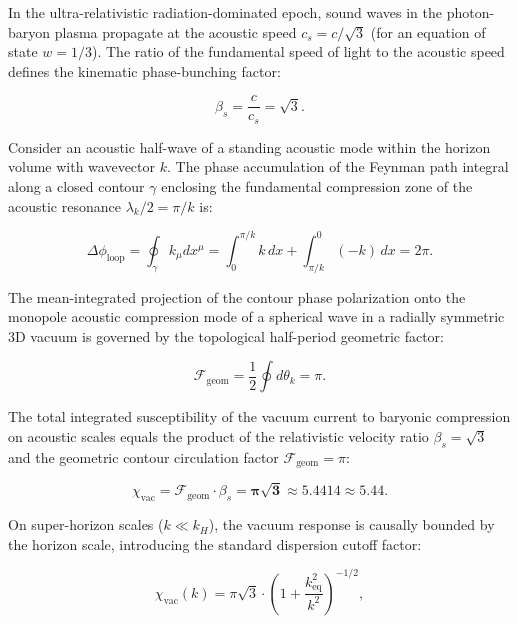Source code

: In the ultra-relativistic radiation-dominated epoch, sound waves in the photon-baryon plasma propagate at the acoustic speed $c_s = c/\sqrt{3}$ (for an equation of state $w = 1/3$). The ratio of the fundamental speed of light to the acoustic speed defines the kinematic phase-bunching factor:

\begin{equation}\label{eq:4.48}\tag{4.48}
\beta_s = \frac{c}{c_s} = \sqrt{3}.
\end{equation}

Consider an acoustic half-wave of a standing acoustic mode within the horizon volume with wavevector $k$. The phase accumulation of the Feynman path integral along a closed contour $\gamma$ enclosing the fundamental compression zone of the acoustic resonance $\lambda_k / 2 = \pi / k$ is:

\begin{equation*}
\Delta \phi_{\text{loop}} = \oint_\gamma k_\mu dx^\mu = \int_0^{\pi/k} k \, dx + \int_{\pi/k}^0 (-k) \, dx = 2\pi.
\end{equation*}

The mean-integrated projection of the contour phase polarization onto the monopole acoustic compression mode of a spherical wave in a radially symmetric 3D vacuum is governed by the topological half-period geometric factor:

\begin{equation}\label{eq:4.49}\tag{4.49}
\mathcal{F}_{\text{geom}} = \frac{1}{2} \oint d\theta_k = \pi.
\end{equation}

The total integrated susceptibility of the vacuum current to baryonic compression on acoustic scales equals the product of the relativistic velocity ratio $\beta_s = \sqrt{3}$ and the geometric contour circulation factor $\mathcal{F}_{\text{geom}} = \pi$:

\begin{equation}\label{eq:4.50}\tag{4.50}
\chi_{\text{vac}} = \mathcal{F}_{\text{geom}} \cdot \beta_s = \mathbf{\pi \sqrt{3}} \approx \mathbf{5.4414} \approx \mathbf{5.44}.
\end{equation}

On super-horizon scales ($k \ll k_H$), the vacuum response is causally bounded by the horizon scale, introducing the standard dispersion cutoff factor:

\begin{equation}\label{eq:4.51}\tag{4.51}
\chi_{\text{vac}}(k) = \pi \sqrt{3} \cdot \left( 1 + \frac{k_{\text{eq}}^2}{k^2} \right)^{-1/2},
\end{equation}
☆ ☆ ☆ ☆ ☆
Assignment:
All lines in the records above that contain "vacuum" are to be reported.

Result of this exercise:
The mean-integrated projection of the contour phase polarization onto the monopole acoustic compression mode of a spherical wave in a radially symmetric 3D vacuum is governed by the topological half-period geometric factor:
The total integrated susceptibility of the vacuum current to baryonic compression on acoustic scales equals the product of the relativistic velocity ratio $\beta_s = \sqrt{3}$ and the geometric contour circulation factor $\mathcal{F}_{\text{geom}} = \pi$:
On super-horizon scales ($k \ll k_H$), the vacuum response is causally bounded by the horizon scale, introducing the standard dispersion cutoff factor:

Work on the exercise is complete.